Although Yazidis enjoyed some freedoms during the monarchical period such as managing their own religious affairs, they still participated in movements or revolutions aimed at changing the ruling power in Iraq, in hopes that it would improve their situation. Yazidis who were soldiers in the Iraqi army of the monarchy, along with other soldiers, participated in the revolution of 14 July, 1958, led by Abdul Karim Qasim and his followers. After the victory of the revolution, some Yazidi soldiers became close guards of Abdul Karim Qasim in his domicile in Baghdad.

The revolution enjoyed the support of the majority among Yazidis in Sinjar, who hung banners, held demonstrations and national celebrations in favour of the revolution. On the other hand, some of the more religious Sinjari Muslims who saw the monarchy and king as a religious symbol, were unhappy with the change of the ruling power.

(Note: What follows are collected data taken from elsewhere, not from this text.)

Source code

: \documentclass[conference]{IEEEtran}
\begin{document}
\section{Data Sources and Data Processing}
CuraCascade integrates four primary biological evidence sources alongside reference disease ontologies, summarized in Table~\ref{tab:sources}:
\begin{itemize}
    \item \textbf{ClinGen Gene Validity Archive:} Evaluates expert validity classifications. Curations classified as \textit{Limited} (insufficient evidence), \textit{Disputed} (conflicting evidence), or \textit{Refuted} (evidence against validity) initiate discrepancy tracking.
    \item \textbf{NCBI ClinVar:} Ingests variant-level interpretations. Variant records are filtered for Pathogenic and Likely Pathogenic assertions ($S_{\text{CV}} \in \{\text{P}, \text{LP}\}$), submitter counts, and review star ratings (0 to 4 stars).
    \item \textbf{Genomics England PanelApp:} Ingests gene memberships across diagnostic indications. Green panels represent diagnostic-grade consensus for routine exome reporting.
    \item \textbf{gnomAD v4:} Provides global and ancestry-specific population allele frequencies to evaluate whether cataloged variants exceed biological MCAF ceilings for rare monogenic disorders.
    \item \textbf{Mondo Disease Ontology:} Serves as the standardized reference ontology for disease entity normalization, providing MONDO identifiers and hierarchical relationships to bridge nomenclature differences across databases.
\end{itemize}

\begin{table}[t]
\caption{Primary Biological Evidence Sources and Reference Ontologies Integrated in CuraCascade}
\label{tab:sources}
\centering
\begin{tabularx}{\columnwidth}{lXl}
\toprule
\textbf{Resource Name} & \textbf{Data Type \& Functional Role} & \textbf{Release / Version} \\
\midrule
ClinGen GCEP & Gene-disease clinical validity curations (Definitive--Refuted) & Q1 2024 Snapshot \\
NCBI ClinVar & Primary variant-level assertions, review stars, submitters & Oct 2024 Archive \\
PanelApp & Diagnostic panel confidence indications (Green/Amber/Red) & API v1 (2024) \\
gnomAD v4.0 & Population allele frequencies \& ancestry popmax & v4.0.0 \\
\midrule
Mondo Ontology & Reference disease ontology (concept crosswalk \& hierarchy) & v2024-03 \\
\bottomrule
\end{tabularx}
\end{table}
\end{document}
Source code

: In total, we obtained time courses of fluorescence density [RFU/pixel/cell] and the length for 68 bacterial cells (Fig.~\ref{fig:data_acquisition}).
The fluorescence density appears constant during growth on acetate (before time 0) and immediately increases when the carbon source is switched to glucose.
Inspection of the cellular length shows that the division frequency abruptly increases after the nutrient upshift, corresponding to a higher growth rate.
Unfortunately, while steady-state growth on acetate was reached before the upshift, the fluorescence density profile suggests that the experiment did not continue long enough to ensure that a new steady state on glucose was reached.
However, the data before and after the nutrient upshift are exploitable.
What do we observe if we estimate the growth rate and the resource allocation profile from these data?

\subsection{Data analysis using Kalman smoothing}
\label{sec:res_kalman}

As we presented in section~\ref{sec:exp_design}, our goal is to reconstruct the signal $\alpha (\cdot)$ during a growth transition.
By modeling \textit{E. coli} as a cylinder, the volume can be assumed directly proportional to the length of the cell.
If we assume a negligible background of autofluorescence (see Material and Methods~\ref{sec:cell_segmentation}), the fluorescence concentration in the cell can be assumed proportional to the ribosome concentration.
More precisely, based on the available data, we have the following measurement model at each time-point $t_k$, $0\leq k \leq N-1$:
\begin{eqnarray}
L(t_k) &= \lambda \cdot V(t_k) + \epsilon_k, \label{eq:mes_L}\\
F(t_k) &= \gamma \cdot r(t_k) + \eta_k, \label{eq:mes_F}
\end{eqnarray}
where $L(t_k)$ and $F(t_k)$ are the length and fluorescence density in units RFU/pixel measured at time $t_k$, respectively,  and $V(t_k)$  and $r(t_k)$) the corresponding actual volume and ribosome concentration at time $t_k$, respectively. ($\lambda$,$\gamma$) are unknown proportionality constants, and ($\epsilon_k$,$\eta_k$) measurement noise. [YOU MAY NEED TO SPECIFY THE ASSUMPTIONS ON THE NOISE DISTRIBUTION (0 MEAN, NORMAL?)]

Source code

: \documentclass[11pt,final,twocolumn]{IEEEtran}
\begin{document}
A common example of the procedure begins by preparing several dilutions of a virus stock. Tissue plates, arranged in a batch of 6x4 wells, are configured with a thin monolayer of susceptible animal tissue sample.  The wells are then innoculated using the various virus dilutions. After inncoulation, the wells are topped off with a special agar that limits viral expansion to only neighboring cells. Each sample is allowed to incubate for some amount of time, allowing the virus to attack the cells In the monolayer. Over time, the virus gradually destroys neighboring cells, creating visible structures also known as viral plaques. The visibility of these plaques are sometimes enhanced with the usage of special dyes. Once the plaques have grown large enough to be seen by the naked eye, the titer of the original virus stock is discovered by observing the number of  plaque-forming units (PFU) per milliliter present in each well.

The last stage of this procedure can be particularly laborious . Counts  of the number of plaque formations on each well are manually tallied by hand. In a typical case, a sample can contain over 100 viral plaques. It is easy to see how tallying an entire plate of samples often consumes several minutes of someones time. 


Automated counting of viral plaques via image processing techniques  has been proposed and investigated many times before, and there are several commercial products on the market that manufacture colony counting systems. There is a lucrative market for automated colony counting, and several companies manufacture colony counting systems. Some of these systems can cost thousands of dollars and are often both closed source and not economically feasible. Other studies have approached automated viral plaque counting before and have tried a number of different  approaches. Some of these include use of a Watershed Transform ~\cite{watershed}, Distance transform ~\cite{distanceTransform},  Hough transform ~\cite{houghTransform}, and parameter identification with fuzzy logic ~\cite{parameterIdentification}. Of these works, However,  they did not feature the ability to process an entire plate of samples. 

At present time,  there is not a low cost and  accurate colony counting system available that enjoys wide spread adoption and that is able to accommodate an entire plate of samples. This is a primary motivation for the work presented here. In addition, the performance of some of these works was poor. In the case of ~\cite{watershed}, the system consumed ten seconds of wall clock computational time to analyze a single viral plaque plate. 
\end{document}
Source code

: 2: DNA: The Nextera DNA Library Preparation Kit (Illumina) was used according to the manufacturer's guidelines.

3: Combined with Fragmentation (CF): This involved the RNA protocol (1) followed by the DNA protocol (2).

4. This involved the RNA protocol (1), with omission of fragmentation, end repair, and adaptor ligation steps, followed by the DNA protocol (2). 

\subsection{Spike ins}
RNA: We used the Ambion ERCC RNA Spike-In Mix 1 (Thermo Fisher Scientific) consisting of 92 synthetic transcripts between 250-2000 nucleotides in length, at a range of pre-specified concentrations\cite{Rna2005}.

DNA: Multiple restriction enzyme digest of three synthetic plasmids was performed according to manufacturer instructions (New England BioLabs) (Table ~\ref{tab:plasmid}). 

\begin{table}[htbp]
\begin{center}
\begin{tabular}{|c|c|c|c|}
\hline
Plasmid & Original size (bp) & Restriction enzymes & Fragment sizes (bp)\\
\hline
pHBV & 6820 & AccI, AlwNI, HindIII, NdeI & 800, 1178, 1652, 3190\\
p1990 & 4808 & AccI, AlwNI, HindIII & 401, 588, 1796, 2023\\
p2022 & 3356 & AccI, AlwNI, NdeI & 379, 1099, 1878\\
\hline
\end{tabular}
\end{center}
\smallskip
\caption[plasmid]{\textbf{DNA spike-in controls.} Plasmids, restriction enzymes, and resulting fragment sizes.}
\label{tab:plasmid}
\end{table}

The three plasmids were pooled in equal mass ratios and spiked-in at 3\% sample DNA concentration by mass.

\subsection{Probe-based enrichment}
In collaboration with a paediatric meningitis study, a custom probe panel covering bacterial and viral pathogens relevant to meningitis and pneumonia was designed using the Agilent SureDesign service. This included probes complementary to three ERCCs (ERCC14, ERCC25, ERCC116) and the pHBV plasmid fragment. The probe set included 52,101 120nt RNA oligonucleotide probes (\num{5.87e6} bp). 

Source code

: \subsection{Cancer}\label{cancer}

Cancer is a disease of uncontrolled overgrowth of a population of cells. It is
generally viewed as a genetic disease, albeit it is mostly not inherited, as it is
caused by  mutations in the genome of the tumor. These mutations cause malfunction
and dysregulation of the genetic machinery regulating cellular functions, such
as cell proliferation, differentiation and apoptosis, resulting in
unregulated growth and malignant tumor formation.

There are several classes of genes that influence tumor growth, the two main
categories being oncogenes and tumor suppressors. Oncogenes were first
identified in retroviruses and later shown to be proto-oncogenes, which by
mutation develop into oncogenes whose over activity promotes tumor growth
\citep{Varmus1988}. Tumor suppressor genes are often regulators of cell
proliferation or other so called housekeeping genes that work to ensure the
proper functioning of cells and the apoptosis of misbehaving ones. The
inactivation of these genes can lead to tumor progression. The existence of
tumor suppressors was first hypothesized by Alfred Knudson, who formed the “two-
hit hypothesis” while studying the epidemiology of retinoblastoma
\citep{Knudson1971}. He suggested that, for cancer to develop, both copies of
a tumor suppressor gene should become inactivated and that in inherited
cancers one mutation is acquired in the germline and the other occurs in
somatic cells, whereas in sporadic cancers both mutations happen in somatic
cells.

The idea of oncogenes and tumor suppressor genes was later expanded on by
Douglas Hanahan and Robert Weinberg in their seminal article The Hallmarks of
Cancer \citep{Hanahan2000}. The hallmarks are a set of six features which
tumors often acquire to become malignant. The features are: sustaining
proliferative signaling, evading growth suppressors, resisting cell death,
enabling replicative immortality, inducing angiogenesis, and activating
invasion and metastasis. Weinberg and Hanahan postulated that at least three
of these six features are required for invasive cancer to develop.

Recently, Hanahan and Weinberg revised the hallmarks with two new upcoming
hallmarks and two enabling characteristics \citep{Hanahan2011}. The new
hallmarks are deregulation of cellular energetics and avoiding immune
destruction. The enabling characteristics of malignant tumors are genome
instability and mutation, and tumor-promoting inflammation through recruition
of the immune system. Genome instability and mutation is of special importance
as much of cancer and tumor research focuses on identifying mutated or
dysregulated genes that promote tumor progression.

=== Ba'athist period and Arabization ===
After the Ba'ath Party returned to power in 1968, Yazidi communities were affected by the government's wider Arabization policies in northern Iraq. Under the Ba'athist state, Arab nationalism was promoted as a basis of national identity, while non-Arab minority communities were subjected to policies intended to alter the demographic composition of contested areas and encourage identification with a state-sanctioned Arab identity.

In the Sinjar region, the government forcibly relocated Yazidis from rural villages into purpose-built collective settlements (mujamma'at). Eva Savelsberg, Siamend Hajo and Irene Dulz document the destruction of 137 Yazidi villages in or near the Sinjar Mountains and the relocation of their inhabitants into eleven collective towns bearing Arabic names; five Yazidi neighbourhoods in Sinjar were also subjected to Arabization in 1975. Similar policies were implemented in Sheikhan, where numerous villages were evacuated, their residents were transferred to collective settlements, and some agricultural land was subsequently transferred to Arab settlers.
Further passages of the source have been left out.